The Government delegate in Navarre, Alicia Echeverría, has visited one of the sessions of the Master Plan for Coexistence and Improvement of School Safety in Navarre that begins with the start of the new course. This is the workshop “Hate in Networks”, an action on misogynistic messages and toxic masculinity in social networks given by the head of the Coordination Unit against Violence on Women, Estrella Lamadrid, at CIP Huarte. Both have been accompanied by the director of the High Inspection of Education in Navarre, María Yolanda Salinas, and by the director of the center, Esther Fernández.
Echeverría has highlighted the high participation in the Master Plan that, during the past year, reached more than 76,000 schoolchildren throughout Navarre, 12 percent more than in the previous year. “This data shows the growing interest in the activities offered and, of course, the commitment and trust that schools have placed in this program,” said the Government delegate.

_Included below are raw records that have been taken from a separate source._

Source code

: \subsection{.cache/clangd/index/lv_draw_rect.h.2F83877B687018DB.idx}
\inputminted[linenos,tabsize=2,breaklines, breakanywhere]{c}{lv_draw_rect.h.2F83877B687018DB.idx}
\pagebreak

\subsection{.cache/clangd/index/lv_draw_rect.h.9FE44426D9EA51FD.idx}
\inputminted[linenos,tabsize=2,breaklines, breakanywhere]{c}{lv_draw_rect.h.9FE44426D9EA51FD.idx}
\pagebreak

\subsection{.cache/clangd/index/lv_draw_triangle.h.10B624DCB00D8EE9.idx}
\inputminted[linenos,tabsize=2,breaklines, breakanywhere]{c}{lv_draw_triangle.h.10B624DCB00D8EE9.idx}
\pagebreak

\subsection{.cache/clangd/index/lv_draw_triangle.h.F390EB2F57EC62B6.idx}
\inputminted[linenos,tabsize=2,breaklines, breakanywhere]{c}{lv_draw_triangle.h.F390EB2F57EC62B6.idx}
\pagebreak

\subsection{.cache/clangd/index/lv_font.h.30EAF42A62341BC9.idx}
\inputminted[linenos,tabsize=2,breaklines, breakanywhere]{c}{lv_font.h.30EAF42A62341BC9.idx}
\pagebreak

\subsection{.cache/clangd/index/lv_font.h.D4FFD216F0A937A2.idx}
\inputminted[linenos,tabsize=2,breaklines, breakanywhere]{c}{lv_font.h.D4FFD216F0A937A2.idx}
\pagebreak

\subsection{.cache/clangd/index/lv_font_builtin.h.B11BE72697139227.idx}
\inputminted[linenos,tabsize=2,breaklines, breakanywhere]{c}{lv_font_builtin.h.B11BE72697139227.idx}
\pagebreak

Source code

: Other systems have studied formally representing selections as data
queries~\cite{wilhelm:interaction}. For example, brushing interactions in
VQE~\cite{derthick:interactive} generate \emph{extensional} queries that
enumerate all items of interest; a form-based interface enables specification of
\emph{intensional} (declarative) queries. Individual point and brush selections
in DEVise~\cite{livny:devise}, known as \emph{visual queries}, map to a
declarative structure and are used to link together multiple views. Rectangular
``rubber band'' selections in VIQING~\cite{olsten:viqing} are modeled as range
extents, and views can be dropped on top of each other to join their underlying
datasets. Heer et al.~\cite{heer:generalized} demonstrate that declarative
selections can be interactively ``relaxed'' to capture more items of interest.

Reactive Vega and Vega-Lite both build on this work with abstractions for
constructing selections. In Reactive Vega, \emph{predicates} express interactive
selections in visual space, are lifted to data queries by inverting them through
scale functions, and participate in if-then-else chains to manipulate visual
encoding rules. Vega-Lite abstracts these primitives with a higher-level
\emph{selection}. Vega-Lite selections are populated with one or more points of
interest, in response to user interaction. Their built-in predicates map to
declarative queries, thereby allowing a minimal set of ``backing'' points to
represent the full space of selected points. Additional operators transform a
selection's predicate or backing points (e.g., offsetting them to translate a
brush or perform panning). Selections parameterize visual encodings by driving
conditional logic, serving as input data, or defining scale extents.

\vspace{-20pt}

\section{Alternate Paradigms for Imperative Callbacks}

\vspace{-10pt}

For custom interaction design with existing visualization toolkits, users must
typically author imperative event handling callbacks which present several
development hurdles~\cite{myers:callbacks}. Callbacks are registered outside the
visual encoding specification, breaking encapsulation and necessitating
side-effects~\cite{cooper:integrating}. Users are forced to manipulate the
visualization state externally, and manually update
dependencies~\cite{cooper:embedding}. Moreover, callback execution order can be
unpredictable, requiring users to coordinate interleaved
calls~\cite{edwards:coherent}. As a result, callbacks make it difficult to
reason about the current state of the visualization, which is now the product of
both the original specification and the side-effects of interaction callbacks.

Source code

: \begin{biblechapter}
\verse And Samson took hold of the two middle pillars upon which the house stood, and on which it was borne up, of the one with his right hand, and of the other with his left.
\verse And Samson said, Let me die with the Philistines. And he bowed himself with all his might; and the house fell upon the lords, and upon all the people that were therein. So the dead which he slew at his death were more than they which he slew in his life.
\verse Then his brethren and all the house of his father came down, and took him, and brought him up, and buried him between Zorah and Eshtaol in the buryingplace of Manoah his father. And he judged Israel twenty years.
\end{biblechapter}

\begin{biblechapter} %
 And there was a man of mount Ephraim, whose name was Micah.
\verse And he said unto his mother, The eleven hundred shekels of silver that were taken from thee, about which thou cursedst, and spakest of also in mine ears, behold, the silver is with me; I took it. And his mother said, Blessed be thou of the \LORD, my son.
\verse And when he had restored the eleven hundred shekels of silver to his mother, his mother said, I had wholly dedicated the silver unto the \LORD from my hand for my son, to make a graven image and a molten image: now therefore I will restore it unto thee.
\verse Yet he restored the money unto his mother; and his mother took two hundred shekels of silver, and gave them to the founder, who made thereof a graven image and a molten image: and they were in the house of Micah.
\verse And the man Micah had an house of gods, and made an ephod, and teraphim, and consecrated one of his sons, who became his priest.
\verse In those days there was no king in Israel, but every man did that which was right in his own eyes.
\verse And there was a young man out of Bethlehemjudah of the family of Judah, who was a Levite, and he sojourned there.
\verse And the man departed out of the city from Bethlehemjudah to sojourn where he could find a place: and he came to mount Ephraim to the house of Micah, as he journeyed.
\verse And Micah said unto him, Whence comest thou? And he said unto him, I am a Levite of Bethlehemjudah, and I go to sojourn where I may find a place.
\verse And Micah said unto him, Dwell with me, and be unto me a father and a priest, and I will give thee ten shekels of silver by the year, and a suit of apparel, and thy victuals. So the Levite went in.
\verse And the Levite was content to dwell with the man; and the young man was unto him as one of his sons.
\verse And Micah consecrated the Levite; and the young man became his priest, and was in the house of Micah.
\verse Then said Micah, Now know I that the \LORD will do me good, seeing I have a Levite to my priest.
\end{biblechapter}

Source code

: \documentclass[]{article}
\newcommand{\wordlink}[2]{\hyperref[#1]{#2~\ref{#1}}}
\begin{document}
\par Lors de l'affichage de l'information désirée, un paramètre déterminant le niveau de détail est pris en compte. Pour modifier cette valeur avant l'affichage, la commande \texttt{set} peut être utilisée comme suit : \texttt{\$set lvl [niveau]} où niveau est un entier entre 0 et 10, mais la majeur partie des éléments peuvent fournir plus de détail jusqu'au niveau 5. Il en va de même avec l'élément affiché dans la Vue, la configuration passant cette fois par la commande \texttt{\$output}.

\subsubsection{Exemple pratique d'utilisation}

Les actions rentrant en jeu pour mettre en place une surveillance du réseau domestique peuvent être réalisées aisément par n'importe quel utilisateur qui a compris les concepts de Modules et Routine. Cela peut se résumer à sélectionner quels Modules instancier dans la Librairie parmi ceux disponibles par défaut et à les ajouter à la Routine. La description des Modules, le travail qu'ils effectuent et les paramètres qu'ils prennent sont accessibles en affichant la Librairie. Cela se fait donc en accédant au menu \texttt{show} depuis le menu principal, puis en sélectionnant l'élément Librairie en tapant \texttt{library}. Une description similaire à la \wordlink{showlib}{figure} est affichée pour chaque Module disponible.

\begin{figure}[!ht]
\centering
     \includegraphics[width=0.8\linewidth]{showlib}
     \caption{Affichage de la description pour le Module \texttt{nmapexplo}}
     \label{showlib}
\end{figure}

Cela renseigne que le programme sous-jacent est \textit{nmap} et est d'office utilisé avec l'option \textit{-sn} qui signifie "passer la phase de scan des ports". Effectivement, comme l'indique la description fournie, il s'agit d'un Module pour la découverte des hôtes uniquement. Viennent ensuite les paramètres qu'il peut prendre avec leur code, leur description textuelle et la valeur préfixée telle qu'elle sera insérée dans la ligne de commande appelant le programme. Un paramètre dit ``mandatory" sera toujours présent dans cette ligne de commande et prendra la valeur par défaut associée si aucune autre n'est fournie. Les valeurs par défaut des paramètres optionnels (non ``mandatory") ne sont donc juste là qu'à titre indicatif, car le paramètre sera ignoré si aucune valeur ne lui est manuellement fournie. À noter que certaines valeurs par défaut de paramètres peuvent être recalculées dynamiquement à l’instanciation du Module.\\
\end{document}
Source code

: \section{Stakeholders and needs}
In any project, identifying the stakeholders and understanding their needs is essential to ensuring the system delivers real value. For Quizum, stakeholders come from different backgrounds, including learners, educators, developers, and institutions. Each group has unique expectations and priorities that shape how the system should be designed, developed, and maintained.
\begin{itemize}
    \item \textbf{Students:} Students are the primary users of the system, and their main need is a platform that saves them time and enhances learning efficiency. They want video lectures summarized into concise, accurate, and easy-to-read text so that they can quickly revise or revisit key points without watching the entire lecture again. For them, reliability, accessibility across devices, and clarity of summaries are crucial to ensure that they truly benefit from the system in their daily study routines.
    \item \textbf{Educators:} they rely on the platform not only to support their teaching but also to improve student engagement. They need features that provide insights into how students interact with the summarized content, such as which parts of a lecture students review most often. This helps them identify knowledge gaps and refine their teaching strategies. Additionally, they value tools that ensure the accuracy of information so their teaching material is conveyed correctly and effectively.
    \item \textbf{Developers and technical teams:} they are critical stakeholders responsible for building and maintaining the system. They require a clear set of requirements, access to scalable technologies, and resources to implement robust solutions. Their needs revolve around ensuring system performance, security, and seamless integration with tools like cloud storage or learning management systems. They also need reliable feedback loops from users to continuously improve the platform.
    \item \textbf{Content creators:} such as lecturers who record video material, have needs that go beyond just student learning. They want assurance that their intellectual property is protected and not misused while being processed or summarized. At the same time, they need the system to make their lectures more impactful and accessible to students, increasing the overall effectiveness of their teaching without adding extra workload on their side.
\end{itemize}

In this new edition of the Master Plan for Coexistence and Improvement of School Safety in Navarre, several lines of action are proposed: school harassment, youth gangs, gender violence, use of the internet and new technologies, filio-parental violence and abuse in the family environment towards childhood and adolescence, trafficking and exploitation of human beings, prevention of sexual crimes, speech and hate crime, road safety, and drugs and alcohol.
The Plan, coordinated by the Directorate of the High Inspection of Education in Navarre, is aimed at schoolchildren, teachers and APYMAS, and includes actions of the Ministry of the Interior, the Department of Education, the National Police, the Foral Police, the Municipal Police of Pamplona, the Civil Guard, the Institute of Public and Labour Health and the Unit for Coordination against Violence against Women.
Since the High Inspection of Education, this plan has been sent to all schools in the Foral Community, accompanied by a letter from the Government delegate inviting them to participate in the actions offered, including school competitions, talks for teachers and students and training activities. The Plan is also available on the web pages of the Government Delegation and the Department of Education.
The objectives include bringing public security services closer to the educational community, providing technical assistance to prevent and address conflicts of coexistence, and helping to improve all types of security problems that affect young people.
About the Master Plan
The Master Plan for the Coexistence and Improvement of School Safety originated in 2006, when the Ministries of Interior and Education and Science signed the 'Framework Agreement on Education for the Improvement of Safety'.
Last year, the training actions were carried out mainly in the format of talks and conferences, in addition to including the program “Education, Lifestyles and Healthy Environments”, implemented in 33 schools, and participation in the “Network of Health Promoting Schools”.
Among the most outstanding actions, they highlighted the prevention of ludopathies, road education, risk prevention on the internet, addiction to screens and violence in the digital environment.
Afftive-sexual education was also widely demanded by the centers, with the aim of promoting the construction of healthy relationships and identifying micromachisms. Among these activities, the most requested workshops were “That is not love”, aimed at schoolchildren, and “Your children see porn”, aimed at APYMAS, which addresses the effects of early exposure to online pornography.
A total of 28,311 guides and brochures on addiction prevention were published and distributed. Of this total, 1,861 materials focused on alcohol prevention, 5,822 on tobacco use prevention, 2,246 addressed drug prevention, 1,590 focused on play and screen use, and 405 addressed sexual health issues.